### Assigned task
If a line in the listing carries the word "Investigation", return a copy of that line.

### Given data
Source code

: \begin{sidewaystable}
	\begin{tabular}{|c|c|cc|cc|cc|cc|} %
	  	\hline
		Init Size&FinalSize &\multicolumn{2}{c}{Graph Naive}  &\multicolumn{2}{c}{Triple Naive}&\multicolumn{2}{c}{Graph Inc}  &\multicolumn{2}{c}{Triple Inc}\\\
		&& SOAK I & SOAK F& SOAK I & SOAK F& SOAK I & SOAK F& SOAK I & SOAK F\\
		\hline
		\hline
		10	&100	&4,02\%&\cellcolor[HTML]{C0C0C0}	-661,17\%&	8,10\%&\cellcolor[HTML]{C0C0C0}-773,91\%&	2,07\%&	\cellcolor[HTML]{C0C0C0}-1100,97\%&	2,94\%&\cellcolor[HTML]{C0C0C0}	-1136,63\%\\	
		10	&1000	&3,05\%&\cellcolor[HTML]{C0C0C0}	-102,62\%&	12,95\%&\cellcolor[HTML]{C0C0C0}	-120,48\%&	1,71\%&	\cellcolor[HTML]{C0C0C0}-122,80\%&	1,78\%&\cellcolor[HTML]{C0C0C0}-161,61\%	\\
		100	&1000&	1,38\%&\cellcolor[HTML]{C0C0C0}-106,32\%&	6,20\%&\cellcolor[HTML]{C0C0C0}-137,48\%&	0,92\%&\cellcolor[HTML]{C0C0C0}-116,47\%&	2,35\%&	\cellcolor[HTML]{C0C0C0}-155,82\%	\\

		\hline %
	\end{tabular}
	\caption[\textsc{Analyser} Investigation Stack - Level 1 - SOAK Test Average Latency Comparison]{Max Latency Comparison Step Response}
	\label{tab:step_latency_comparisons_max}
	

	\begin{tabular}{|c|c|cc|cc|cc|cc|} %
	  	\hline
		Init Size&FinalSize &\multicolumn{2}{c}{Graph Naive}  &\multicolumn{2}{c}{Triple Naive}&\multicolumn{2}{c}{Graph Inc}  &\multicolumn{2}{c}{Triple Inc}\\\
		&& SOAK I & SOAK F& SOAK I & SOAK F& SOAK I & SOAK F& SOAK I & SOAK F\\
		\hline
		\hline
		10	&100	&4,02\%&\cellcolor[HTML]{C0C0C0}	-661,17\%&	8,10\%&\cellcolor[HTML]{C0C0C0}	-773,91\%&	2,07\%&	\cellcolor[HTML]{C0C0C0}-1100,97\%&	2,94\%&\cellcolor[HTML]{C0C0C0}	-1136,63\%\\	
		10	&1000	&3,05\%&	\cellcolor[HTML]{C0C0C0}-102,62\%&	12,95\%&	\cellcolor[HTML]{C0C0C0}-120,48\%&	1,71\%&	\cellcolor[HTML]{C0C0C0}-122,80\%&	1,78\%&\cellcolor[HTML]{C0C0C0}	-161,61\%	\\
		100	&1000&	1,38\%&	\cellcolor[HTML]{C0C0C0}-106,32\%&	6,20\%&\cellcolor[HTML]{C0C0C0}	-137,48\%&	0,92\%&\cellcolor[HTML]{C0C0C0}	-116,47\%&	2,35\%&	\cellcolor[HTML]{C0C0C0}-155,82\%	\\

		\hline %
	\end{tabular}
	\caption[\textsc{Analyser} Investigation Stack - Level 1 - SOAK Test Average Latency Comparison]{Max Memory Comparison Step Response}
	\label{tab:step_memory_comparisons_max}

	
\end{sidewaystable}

### Solution to the problem
	\caption[\textsc{Analyser} Investigation Stack - Level 1 - SOAK Test Average Latency Comparison]{Max Latency Comparison Step Response}
	\caption[\textsc{Analyser} Investigation Stack - Level 1 - SOAK Test Average Latency Comparison]{Max Memory Comparison Step Response}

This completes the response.